**** Entries shown ****

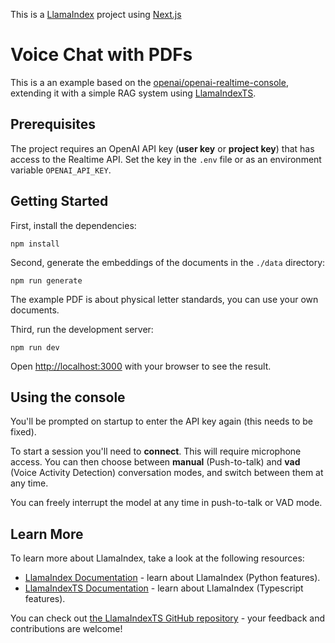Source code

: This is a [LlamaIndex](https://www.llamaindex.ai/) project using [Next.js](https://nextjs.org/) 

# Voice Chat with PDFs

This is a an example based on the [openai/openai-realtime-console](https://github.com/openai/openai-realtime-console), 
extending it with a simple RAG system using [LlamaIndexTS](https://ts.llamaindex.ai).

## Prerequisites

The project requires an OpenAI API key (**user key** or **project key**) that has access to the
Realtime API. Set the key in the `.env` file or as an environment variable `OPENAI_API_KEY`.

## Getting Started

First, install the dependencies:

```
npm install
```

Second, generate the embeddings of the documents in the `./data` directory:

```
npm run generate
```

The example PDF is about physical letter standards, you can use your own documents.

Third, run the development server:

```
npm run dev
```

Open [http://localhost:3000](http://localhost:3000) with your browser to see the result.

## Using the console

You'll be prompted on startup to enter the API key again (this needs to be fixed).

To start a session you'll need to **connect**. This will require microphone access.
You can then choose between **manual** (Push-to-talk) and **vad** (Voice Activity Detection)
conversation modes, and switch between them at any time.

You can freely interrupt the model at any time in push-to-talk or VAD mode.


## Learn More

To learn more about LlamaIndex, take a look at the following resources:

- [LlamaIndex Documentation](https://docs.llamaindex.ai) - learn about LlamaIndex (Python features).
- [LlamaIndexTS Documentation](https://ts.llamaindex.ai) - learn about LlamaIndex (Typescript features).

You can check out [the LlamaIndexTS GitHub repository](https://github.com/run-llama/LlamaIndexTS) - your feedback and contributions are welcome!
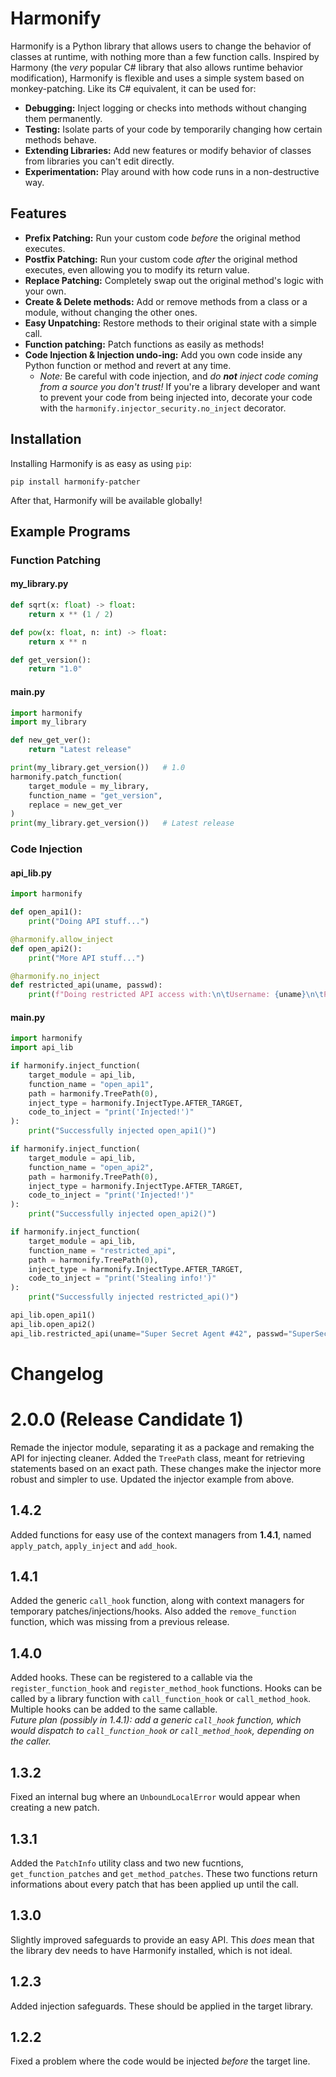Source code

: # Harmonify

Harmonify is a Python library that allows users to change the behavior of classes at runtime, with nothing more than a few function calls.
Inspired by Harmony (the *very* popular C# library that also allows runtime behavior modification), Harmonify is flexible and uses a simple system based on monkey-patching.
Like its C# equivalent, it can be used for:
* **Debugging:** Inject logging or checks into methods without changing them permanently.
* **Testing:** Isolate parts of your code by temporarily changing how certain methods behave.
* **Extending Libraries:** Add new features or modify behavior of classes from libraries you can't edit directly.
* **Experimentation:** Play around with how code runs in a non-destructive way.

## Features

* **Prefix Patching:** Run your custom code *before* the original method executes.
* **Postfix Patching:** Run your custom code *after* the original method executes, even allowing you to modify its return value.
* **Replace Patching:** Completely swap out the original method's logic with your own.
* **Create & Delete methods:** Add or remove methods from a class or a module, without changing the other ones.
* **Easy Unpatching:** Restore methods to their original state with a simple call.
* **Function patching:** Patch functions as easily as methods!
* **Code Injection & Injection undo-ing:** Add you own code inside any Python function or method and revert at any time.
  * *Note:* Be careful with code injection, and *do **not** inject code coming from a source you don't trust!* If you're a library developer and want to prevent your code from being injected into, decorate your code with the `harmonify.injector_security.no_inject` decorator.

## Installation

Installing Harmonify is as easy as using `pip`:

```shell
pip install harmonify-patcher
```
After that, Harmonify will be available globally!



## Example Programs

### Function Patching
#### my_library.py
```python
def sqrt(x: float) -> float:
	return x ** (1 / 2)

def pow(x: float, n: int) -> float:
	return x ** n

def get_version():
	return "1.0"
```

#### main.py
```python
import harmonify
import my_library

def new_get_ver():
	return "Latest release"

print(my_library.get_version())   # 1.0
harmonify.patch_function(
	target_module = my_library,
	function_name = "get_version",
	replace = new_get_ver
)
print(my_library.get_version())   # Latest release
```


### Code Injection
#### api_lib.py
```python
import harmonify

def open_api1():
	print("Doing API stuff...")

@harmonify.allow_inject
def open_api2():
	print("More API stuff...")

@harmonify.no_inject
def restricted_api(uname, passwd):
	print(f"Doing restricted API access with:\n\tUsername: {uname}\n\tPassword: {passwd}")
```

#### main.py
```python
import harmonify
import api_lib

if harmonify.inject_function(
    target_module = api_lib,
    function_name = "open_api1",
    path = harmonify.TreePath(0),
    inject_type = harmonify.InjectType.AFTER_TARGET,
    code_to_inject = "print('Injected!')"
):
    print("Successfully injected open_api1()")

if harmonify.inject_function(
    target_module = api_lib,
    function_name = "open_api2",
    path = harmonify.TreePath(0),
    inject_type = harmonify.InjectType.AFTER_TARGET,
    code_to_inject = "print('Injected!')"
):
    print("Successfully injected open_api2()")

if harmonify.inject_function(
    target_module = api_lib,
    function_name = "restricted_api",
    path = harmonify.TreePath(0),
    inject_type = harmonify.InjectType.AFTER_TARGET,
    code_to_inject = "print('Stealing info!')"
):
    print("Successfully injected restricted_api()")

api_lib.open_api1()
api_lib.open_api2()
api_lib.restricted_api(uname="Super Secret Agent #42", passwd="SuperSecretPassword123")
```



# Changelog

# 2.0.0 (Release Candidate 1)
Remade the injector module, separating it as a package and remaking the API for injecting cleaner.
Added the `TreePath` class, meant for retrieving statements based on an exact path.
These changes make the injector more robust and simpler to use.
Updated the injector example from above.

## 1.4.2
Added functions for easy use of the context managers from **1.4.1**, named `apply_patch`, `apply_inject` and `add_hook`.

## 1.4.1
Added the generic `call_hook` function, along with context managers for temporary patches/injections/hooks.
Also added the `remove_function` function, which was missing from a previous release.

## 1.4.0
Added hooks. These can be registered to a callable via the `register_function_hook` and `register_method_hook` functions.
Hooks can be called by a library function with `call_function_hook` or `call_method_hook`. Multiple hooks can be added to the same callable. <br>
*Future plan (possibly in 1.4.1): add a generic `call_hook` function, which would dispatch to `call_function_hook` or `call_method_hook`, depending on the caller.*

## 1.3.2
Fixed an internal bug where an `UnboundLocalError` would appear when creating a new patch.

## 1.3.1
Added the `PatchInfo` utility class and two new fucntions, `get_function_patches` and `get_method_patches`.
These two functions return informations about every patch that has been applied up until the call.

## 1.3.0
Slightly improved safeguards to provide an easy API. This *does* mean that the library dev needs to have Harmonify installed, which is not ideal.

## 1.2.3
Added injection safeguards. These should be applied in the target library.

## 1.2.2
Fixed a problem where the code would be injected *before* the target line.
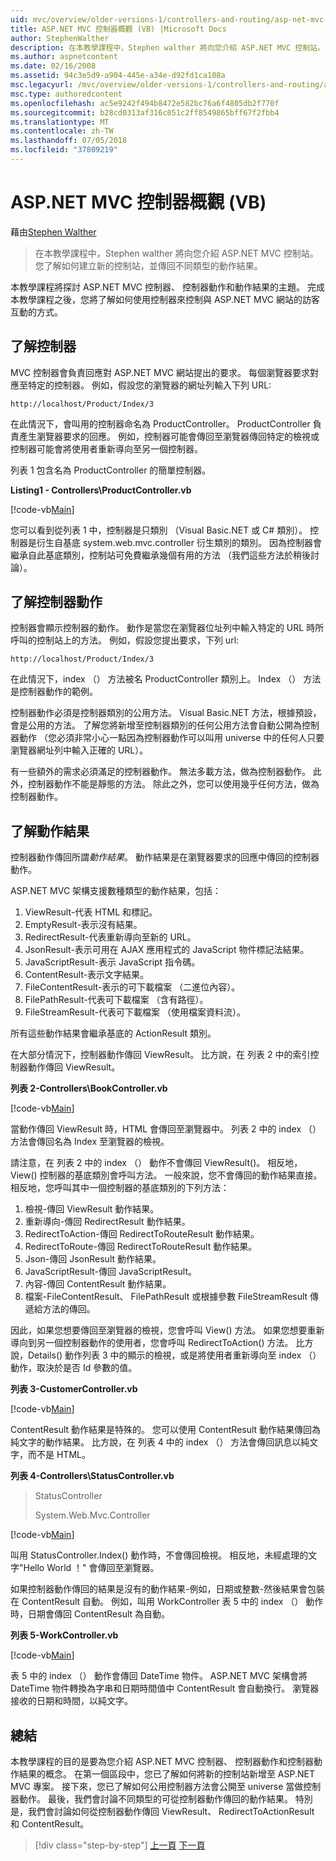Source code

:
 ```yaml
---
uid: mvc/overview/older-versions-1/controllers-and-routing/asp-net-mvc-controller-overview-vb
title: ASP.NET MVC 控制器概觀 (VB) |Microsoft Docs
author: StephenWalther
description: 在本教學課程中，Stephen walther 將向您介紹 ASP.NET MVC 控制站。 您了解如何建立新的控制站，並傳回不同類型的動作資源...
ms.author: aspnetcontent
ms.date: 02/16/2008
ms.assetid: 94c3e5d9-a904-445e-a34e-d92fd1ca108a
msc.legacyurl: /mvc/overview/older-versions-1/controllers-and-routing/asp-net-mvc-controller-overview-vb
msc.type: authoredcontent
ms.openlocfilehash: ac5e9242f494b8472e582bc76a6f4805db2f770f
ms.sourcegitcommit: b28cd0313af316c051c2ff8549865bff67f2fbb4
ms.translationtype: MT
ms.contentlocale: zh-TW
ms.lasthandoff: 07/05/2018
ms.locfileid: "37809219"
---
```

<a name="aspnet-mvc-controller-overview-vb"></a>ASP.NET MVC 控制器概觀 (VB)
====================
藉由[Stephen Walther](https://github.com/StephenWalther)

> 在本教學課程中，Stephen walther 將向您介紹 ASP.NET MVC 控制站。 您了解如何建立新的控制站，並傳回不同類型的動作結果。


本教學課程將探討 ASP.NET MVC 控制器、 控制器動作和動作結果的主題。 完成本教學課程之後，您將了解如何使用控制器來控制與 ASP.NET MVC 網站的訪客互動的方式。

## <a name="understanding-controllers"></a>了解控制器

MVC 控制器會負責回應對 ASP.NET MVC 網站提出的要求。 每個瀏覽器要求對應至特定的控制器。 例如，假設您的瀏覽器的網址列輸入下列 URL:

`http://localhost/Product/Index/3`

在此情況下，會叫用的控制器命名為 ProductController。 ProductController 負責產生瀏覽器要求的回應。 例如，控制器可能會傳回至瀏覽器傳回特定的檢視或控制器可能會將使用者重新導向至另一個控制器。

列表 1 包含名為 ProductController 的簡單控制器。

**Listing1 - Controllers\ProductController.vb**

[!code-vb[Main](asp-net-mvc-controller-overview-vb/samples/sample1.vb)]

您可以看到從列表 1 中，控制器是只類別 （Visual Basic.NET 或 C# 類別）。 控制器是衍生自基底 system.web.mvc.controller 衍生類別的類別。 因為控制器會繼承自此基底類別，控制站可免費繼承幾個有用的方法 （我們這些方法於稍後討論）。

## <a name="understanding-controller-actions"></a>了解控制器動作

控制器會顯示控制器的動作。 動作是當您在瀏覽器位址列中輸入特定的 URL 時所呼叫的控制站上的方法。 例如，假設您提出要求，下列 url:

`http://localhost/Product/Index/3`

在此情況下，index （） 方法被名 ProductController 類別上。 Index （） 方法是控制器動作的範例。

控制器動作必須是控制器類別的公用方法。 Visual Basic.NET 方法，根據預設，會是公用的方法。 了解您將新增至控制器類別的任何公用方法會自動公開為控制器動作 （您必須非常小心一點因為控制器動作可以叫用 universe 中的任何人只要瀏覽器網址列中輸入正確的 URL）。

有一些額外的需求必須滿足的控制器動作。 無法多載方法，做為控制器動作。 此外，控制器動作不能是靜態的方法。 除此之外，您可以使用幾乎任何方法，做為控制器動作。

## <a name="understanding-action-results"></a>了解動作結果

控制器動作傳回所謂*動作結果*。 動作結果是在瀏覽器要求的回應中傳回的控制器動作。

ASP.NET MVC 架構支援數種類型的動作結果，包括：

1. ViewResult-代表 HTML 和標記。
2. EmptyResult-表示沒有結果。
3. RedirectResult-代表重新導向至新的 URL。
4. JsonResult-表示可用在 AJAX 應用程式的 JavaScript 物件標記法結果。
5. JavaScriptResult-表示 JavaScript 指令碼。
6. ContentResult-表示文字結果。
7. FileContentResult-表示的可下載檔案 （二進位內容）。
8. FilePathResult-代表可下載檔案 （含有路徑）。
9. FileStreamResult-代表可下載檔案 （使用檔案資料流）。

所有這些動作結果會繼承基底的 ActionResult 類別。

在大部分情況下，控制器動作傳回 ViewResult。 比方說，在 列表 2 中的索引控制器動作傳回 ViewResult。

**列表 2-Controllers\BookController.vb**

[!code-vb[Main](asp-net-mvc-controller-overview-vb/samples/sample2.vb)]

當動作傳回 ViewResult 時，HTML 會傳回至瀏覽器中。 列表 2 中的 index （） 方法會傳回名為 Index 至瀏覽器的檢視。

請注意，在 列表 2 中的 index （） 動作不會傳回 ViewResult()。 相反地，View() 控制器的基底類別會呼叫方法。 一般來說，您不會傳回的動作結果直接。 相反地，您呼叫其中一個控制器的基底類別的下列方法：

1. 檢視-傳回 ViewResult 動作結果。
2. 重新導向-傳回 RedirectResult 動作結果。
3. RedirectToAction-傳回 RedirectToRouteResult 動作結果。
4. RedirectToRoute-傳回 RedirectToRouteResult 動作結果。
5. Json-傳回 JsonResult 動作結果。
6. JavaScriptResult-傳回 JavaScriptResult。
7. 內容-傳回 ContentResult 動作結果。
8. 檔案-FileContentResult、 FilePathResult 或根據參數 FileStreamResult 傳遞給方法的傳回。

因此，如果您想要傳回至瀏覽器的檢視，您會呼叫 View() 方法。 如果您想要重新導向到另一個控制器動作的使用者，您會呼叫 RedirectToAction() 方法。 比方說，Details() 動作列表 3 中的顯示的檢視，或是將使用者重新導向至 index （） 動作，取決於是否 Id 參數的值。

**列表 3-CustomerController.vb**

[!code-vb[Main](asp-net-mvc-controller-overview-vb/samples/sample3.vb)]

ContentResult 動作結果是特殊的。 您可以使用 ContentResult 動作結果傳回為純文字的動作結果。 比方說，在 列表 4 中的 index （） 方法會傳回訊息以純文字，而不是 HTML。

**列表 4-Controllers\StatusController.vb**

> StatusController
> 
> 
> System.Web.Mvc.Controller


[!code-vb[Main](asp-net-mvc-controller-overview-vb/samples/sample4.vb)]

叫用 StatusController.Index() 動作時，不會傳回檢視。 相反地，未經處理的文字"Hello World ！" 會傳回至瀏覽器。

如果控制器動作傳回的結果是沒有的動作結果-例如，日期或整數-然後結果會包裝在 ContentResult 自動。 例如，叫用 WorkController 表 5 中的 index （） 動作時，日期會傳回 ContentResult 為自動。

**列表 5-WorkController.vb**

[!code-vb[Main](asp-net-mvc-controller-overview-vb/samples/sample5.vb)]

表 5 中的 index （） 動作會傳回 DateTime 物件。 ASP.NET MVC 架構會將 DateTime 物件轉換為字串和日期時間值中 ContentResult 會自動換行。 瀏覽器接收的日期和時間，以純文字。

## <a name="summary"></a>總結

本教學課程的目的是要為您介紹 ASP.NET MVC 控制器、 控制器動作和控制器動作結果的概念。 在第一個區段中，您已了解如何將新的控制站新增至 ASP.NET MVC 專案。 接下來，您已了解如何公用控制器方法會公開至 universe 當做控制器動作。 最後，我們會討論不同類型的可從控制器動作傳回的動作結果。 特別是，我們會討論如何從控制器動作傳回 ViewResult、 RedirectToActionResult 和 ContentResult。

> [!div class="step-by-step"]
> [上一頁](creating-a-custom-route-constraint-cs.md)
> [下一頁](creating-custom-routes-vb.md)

****

Aim of the exercise: For this answer, return word for word the lines from the first line of the records through the line containing "changing them permanently.". Omit the pictures.

Answer section:
Source code

: This is a [LlamaIndex](https://www.llamaindex.ai/) project using [Next.js](https://nextjs.org/) 

# Voice Chat with PDFs

This is a an example based on the [openai/openai-realtime-console](https://github.com/openai/openai-realtime-console), 
extending it with a simple RAG system using [LlamaIndexTS](https://ts.llamaindex.ai).

## Prerequisites

The project requires an OpenAI API key (**user key** or **project key**) that has access to the
Realtime API. Set the key in the `.env` file or as an environment variable `OPENAI_API_KEY`.

## Getting Started

First, install the dependencies:

```
npm install
```

Second, generate the embeddings of the documents in the `./data` directory:

```
npm run generate
```

The example PDF is about physical letter standards, you can use your own documents.

Third, run the development server:

```
npm run dev
```

Open [http://localhost:3000](http://localhost:3000) with your browser to see the result.

## Using the console

You'll be prompted on startup to enter the API key again (this needs to be fixed).

To start a session you'll need to **connect**. This will require microphone access.
You can then choose between **manual** (Push-to-talk) and **vad** (Voice Activity Detection)
conversation modes, and switch between them at any time.

You can freely interrupt the model at any time in push-to-talk or VAD mode.


## Learn More

To learn more about LlamaIndex, take a look at the following resources:

- [LlamaIndex Documentation](https://docs.llamaindex.ai) - learn about LlamaIndex (Python features).
- [LlamaIndexTS Documentation](https://ts.llamaindex.ai) - learn about LlamaIndex (Typescript features).

You can check out [the LlamaIndexTS GitHub repository](https://github.com/run-llama/LlamaIndexTS) - your feedback and contributions are welcome!
Source code

: # Harmonify

Harmonify is a Python library that allows users to change the behavior of classes at runtime, with nothing more than a few function calls.
Inspired by Harmony (the *very* popular C# library that also allows runtime behavior modification), Harmonify is flexible and uses a simple system based on monkey-patching.
Like its C# equivalent, it can be used for:
* **Debugging:** Inject logging or checks into methods without changing them permanently.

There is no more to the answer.